◆ **Required action**:
Using the data below, output a verbatim copy of the lines between the one holding "Ntn: [[Category Notation]]" and the one holding "## 03.10.2025", inclusive, without any pictures.

◆ **Given information**:

──────────────────────────────

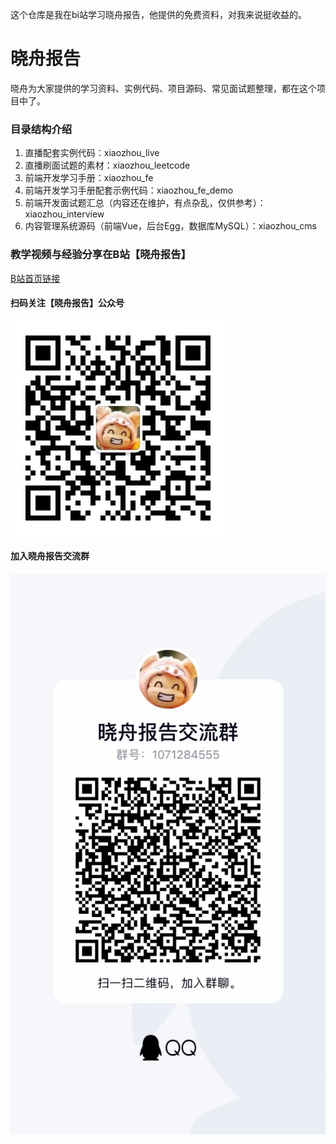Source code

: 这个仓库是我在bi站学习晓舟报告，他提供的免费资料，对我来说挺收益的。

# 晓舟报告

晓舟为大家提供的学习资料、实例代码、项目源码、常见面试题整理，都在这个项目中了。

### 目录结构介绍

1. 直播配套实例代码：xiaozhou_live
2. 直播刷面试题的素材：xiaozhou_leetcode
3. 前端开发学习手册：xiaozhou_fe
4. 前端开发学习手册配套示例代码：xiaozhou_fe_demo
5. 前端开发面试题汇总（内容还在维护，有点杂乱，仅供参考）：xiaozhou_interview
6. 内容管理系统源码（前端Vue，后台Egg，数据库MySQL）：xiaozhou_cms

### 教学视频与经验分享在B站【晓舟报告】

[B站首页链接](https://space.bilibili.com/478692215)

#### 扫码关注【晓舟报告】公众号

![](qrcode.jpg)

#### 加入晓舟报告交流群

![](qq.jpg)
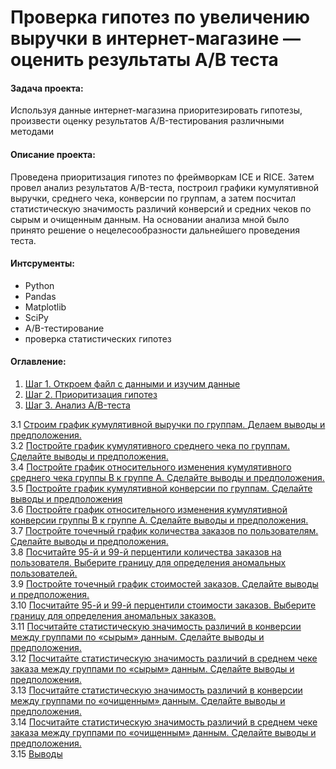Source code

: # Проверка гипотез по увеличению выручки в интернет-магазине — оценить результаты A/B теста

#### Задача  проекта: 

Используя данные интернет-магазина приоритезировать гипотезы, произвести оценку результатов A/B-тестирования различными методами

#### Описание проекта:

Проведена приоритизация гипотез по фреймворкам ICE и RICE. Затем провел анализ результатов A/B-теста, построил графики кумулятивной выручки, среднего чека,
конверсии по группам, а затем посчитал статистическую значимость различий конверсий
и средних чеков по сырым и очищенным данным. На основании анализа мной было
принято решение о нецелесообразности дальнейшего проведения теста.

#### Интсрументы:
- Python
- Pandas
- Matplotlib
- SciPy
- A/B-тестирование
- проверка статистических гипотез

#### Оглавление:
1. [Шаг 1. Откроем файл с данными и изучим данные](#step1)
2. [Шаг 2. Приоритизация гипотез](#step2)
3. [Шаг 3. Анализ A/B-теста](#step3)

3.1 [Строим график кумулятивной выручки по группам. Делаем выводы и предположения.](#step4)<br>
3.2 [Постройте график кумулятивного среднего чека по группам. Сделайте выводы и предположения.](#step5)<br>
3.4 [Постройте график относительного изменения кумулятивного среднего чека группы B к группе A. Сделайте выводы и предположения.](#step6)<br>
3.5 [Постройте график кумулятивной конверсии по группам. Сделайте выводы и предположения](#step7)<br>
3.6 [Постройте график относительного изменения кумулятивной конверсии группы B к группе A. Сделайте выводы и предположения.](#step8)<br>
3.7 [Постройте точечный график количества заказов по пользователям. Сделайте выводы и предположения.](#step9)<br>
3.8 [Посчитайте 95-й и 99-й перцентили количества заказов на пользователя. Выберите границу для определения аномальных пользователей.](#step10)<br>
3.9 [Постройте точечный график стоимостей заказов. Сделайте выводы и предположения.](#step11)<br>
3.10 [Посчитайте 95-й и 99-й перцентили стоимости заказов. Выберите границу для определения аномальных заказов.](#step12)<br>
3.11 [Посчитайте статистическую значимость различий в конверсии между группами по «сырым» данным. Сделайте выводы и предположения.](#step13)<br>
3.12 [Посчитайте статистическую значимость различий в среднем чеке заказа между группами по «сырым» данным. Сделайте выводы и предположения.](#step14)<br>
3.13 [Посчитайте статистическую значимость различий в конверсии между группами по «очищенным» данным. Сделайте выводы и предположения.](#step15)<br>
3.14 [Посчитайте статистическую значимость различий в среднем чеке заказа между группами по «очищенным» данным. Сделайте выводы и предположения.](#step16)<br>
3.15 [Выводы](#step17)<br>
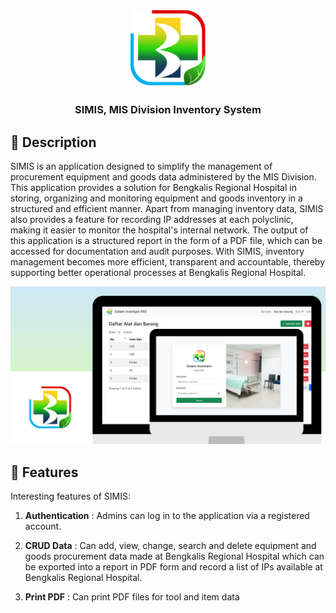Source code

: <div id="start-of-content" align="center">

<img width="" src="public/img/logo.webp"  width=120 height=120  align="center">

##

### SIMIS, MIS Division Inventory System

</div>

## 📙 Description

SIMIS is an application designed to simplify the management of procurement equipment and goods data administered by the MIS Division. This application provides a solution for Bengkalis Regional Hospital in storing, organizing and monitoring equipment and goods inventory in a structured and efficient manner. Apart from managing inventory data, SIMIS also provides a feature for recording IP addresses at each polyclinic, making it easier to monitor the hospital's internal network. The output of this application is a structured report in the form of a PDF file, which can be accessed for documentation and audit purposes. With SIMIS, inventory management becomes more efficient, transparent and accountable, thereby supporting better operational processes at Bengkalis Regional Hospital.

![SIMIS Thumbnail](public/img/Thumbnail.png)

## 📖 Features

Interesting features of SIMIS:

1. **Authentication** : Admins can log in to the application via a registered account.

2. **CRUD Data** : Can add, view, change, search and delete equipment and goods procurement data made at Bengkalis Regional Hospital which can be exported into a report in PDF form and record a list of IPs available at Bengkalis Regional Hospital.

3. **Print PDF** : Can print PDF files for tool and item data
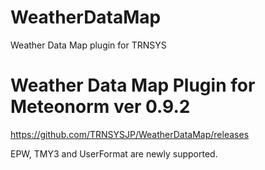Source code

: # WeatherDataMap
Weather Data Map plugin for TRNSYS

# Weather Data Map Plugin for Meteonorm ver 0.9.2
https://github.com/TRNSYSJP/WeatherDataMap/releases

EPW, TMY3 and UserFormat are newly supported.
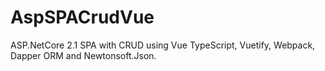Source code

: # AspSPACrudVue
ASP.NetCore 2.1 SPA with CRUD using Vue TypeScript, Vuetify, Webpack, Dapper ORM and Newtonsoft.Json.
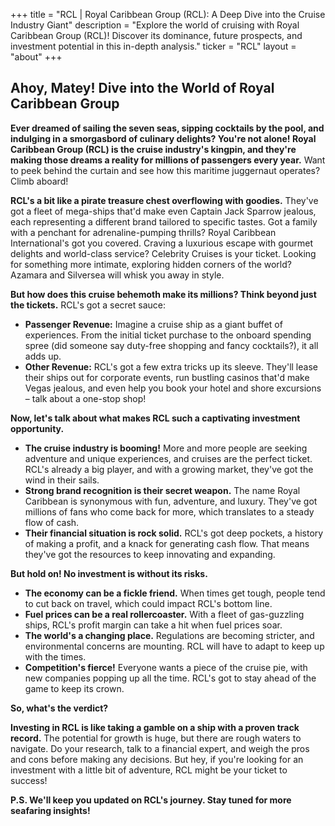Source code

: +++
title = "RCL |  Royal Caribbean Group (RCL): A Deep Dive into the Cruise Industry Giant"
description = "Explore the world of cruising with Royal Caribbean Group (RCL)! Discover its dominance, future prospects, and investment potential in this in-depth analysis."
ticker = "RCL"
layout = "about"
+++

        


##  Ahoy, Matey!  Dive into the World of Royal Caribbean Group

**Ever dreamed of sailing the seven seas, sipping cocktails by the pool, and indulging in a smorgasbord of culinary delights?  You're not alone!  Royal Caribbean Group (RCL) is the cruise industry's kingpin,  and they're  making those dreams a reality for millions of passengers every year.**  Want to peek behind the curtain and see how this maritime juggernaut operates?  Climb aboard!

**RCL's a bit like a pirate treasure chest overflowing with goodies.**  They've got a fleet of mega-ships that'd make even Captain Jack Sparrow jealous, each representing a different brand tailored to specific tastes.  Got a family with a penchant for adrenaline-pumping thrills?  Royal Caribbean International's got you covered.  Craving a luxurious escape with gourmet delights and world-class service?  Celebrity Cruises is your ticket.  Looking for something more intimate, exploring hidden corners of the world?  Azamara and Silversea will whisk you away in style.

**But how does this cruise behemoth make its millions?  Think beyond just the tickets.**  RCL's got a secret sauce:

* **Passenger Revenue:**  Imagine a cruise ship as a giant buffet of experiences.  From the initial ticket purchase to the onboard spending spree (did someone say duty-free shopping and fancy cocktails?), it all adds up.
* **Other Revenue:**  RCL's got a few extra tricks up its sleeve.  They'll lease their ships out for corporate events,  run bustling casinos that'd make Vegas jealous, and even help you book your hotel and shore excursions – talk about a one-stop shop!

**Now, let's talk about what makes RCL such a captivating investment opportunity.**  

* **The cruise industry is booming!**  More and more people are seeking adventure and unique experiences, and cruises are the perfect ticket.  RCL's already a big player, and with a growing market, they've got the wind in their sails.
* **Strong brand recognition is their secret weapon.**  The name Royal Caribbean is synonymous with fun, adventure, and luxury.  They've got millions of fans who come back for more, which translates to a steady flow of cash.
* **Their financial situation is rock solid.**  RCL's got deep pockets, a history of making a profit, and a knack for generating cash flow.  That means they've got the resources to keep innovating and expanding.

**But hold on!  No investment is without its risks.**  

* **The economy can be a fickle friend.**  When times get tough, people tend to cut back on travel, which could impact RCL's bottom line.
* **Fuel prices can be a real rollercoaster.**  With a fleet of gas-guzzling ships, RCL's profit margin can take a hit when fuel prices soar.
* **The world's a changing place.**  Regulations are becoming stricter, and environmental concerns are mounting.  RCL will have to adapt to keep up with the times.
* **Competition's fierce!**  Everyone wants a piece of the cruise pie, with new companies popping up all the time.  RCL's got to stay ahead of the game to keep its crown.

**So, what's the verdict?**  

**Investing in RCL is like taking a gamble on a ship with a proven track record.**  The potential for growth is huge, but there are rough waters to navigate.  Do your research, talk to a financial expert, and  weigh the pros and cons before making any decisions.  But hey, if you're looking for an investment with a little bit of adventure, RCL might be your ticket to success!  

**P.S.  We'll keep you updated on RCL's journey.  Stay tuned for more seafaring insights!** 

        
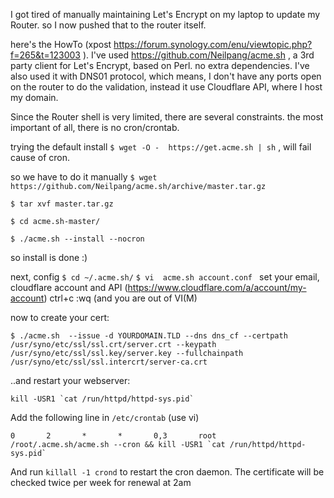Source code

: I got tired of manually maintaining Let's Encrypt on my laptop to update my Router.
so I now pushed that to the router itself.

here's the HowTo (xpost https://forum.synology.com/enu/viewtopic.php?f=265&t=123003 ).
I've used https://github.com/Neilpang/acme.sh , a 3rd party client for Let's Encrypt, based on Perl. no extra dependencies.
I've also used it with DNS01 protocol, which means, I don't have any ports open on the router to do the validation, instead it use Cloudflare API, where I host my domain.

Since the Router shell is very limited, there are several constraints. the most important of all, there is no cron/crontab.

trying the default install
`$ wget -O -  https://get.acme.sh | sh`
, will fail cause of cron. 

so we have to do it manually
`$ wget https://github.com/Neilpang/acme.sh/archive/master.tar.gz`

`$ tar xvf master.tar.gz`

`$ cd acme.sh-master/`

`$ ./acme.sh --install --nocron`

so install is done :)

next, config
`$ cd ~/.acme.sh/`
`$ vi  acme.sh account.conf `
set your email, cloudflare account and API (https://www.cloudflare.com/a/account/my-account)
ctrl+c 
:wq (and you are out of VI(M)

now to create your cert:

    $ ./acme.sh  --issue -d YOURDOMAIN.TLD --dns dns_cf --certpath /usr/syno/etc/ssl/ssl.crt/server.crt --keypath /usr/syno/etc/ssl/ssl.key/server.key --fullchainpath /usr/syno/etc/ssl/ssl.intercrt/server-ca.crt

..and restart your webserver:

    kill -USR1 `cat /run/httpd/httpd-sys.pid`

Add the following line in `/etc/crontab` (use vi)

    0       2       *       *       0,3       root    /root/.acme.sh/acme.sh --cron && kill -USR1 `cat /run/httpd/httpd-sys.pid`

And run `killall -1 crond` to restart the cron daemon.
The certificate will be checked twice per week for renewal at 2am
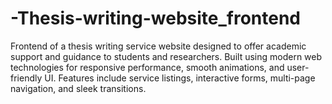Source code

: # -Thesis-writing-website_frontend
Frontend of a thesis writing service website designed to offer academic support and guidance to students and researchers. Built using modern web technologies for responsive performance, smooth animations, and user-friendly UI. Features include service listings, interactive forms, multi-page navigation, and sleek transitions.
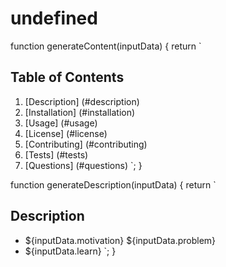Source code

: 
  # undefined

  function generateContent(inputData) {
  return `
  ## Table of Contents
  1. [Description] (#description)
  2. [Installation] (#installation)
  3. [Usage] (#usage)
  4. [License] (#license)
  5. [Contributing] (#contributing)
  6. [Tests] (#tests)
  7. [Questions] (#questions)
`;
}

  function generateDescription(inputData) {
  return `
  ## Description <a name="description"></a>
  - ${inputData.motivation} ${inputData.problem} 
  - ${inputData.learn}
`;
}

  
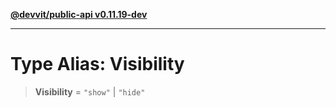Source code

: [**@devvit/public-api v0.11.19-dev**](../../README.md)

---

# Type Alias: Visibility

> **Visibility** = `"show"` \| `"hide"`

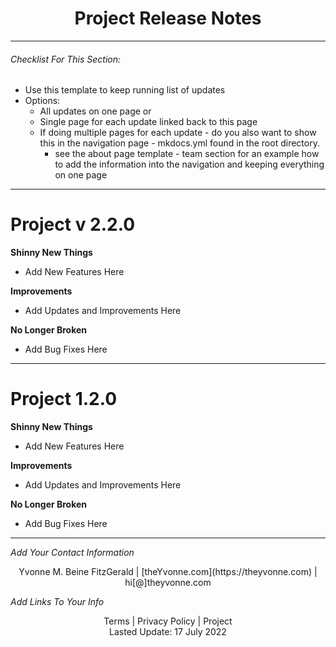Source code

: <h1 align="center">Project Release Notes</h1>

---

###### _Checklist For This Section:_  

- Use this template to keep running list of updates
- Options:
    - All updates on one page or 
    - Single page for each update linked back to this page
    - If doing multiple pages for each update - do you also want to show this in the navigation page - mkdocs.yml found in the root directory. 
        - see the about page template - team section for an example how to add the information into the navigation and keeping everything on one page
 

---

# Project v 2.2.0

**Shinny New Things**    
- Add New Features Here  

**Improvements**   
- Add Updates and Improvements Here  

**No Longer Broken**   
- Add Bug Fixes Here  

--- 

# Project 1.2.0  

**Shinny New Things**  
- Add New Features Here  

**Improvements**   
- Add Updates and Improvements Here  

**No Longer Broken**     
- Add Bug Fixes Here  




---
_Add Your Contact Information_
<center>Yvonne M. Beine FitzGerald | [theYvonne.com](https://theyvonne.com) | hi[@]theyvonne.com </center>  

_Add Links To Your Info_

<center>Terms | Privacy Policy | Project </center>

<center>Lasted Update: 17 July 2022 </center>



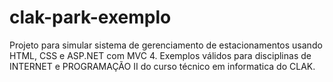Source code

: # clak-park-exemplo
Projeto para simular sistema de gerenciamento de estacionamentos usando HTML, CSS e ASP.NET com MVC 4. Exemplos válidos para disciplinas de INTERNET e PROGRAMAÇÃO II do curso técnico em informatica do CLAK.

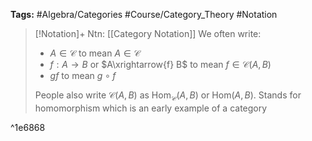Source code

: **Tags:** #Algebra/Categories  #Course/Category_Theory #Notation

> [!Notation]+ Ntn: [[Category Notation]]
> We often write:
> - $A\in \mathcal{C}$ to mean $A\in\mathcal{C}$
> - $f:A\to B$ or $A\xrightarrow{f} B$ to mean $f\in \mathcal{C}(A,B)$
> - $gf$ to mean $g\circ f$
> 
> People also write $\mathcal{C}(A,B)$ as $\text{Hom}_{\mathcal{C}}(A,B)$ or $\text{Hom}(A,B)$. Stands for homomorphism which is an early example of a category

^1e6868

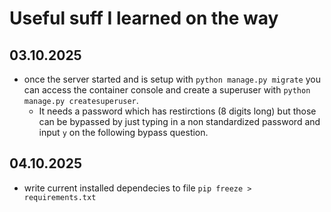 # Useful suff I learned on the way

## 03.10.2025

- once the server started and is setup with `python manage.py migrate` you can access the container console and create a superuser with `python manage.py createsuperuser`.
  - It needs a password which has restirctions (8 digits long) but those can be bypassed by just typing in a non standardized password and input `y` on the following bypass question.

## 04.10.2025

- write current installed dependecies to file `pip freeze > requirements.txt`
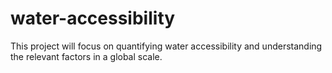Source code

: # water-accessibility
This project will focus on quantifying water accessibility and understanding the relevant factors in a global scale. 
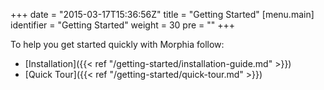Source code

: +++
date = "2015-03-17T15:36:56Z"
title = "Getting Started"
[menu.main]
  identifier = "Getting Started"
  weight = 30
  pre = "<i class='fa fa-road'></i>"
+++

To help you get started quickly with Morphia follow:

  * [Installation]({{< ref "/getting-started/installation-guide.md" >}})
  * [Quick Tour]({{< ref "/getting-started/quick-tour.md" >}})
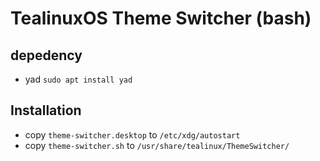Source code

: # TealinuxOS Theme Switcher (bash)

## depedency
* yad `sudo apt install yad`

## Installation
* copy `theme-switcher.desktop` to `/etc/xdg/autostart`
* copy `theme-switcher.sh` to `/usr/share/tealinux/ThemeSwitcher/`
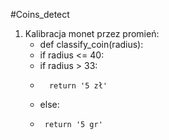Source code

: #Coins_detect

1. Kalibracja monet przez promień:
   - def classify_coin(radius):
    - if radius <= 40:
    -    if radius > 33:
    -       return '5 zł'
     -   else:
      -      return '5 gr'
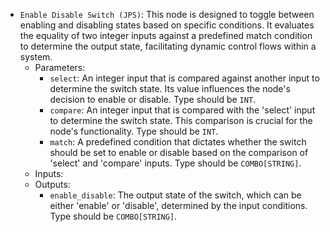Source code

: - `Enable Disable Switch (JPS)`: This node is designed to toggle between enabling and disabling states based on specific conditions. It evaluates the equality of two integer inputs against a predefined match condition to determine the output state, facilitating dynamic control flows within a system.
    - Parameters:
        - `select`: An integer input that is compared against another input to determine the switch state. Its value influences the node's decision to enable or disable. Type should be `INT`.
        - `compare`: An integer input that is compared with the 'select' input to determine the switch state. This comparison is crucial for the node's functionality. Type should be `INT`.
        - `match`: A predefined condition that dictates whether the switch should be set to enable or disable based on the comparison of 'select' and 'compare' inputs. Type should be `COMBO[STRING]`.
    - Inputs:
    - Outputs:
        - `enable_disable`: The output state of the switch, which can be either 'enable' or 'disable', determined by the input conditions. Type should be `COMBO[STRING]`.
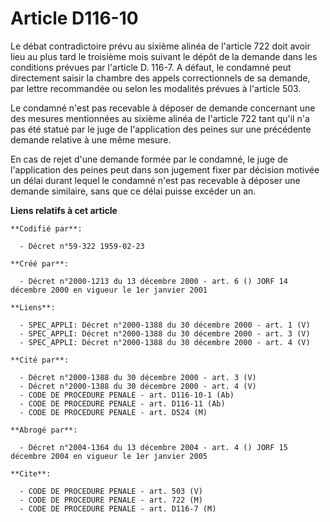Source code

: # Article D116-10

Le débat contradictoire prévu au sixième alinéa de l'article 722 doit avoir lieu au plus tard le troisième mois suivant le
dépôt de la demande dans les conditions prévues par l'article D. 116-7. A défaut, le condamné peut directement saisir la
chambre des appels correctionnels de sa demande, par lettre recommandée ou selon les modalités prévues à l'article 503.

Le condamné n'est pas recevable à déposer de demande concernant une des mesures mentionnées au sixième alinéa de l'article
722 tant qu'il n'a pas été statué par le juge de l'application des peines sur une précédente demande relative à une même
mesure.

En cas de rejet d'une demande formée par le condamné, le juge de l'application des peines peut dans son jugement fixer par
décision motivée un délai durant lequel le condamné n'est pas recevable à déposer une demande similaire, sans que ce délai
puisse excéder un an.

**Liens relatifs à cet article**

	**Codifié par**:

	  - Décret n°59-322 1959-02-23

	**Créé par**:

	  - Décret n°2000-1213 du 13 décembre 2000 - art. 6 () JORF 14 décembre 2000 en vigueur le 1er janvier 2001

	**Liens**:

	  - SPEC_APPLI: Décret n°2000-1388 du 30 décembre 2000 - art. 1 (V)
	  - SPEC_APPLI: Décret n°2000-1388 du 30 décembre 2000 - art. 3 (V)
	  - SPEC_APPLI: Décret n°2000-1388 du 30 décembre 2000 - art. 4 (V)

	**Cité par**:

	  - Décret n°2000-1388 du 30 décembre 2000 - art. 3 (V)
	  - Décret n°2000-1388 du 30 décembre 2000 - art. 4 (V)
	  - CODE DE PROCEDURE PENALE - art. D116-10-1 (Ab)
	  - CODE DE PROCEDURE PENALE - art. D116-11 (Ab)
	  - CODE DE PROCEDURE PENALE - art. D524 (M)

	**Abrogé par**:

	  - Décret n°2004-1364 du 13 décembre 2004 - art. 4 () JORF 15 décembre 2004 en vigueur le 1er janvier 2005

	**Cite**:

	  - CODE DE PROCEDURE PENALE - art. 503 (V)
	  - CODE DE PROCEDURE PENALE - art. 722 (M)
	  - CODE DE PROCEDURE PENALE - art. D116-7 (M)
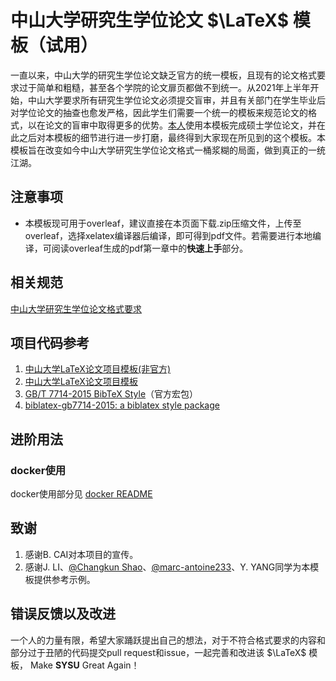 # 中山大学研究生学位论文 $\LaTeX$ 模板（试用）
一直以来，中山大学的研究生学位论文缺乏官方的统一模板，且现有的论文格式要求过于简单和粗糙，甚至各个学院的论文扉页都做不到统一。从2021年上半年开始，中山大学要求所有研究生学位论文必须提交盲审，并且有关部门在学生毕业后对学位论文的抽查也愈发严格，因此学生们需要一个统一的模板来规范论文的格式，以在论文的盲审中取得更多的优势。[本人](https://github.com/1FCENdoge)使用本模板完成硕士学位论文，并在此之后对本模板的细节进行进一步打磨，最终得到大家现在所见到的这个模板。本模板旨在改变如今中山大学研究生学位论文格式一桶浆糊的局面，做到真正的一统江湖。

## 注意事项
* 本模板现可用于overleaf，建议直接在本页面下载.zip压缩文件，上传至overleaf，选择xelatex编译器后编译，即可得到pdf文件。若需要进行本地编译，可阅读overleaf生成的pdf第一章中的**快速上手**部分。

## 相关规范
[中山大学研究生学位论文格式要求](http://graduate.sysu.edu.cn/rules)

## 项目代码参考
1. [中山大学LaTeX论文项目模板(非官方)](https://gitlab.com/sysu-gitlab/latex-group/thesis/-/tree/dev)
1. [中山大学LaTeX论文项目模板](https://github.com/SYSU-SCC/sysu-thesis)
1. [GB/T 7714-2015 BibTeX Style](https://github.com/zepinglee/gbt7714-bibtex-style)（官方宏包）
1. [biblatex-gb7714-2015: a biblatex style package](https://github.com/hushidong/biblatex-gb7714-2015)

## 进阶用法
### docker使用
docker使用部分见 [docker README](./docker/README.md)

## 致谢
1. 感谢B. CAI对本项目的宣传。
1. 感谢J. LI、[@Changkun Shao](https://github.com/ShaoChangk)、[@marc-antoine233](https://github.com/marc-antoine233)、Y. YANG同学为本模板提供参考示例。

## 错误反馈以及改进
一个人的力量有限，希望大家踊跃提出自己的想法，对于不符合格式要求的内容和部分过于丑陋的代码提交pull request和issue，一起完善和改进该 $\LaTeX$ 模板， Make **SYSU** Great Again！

──────────────────────────────

◆ **Problem solution**:
> [!Notation]+ Ntn: [[Category Notation]]
> We often write:
> - $A\in \mathcal{C}$ to mean $A\in\mathcal{C}$
> - $f:A\to B$ or $A\xrightarrow{f} B$ to mean $f\in \mathcal{C}(A,B)$
> - $gf$ to mean $g\circ f$
> 
> People also write $\mathcal{C}(A,B)$ as $\text{Hom}_{\mathcal{C}}(A,B)$ or $\text{Hom}(A,B)$. Stands for homomorphism which is an early example of a category

^1e6868

 # Useful suff I learned on the way

## 03.10.2025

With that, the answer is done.